Have a great holiday and see you in the New Year, Pension Geeks!
Allison
I don't know if apprenticeship is the solution to problems in skill training and education as much as less formalism is the answer. For instance, it may be a blessing that only $200 million goes to apprenticeship education. As soon as you start laying down endless regulations on top of what is an often informal, freewheeling type of education, you start losing out on what makes it special.
Setting aside the MMT concept, the main discussion I saw was about funding significant infrastructure spending with long-term bonds of 30+ years at the low interest rates over the past decade. These are productive assets where you pull the investment forward and can fund it over the long-term at low interest rates instead of rolling over the debt into higher rates (like now).

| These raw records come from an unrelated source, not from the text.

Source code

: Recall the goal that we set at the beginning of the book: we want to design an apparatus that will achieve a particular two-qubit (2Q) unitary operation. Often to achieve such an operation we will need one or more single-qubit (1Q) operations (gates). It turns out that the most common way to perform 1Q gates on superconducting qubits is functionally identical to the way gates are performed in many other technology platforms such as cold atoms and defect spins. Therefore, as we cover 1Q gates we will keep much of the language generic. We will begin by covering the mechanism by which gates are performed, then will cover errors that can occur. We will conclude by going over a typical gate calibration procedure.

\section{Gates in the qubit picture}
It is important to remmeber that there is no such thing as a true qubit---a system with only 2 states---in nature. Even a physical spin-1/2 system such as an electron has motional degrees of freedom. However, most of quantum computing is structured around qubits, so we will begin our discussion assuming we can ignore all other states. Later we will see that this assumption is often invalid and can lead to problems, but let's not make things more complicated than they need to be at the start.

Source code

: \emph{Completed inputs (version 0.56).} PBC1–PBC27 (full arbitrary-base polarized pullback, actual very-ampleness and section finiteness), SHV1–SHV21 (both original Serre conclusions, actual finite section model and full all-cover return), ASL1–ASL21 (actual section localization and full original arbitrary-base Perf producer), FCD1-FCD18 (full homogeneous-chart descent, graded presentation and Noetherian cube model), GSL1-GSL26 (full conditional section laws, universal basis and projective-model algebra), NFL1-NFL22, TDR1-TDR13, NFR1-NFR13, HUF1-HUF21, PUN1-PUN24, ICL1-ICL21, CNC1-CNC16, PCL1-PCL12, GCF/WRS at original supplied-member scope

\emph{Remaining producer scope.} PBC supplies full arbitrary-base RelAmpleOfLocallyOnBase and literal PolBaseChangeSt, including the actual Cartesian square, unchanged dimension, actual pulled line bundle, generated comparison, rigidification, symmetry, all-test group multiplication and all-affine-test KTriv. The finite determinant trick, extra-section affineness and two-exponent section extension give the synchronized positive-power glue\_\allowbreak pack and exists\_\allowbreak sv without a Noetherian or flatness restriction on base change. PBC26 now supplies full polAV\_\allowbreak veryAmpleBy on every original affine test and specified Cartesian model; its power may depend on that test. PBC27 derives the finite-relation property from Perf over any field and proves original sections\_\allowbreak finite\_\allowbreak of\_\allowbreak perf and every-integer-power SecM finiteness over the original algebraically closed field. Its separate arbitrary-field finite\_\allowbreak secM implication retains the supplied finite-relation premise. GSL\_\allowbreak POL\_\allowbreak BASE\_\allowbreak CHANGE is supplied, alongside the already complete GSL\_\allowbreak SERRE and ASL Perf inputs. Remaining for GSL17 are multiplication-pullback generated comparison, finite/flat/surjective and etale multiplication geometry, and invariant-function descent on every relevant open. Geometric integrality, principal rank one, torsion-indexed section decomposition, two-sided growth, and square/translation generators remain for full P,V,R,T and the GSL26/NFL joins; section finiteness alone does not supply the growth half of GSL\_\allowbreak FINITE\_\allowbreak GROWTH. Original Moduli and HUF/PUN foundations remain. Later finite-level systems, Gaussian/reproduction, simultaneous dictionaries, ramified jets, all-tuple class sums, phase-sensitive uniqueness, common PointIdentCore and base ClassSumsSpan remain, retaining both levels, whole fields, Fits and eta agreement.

I try to match the duration of my debt to the longevity of the spending. Clothes, dinners out, vacations etc. need to match with current available income. Some spending can be smoothed over 2-3 months with credit cards. Houses can be funded over multi-decade periods because that investment is effectively replacing rent. I don't think of a house as an investment because it is like a horse in that it eats (repairs, etc.). I expect the house to maintain value with inflation over multi-decades, but I don't expect anything more than that so don't over-spend on the house (in retirement house will be 20% of our total assets). Other things like cars can be managed with 3-5 year debt.
Government needs to think in a similar way. Long-term debt (20-100 year) to cover long-term investments in infrastructure etc. would be smart. Annual spending on military, social programs etc. should be funded out of annual tax revenues with some smoothing over business cycles per Keynes. So that type of debt should be short-term with the goal of paying it off totally and not rolling it over over time frames of 1 to 7 years.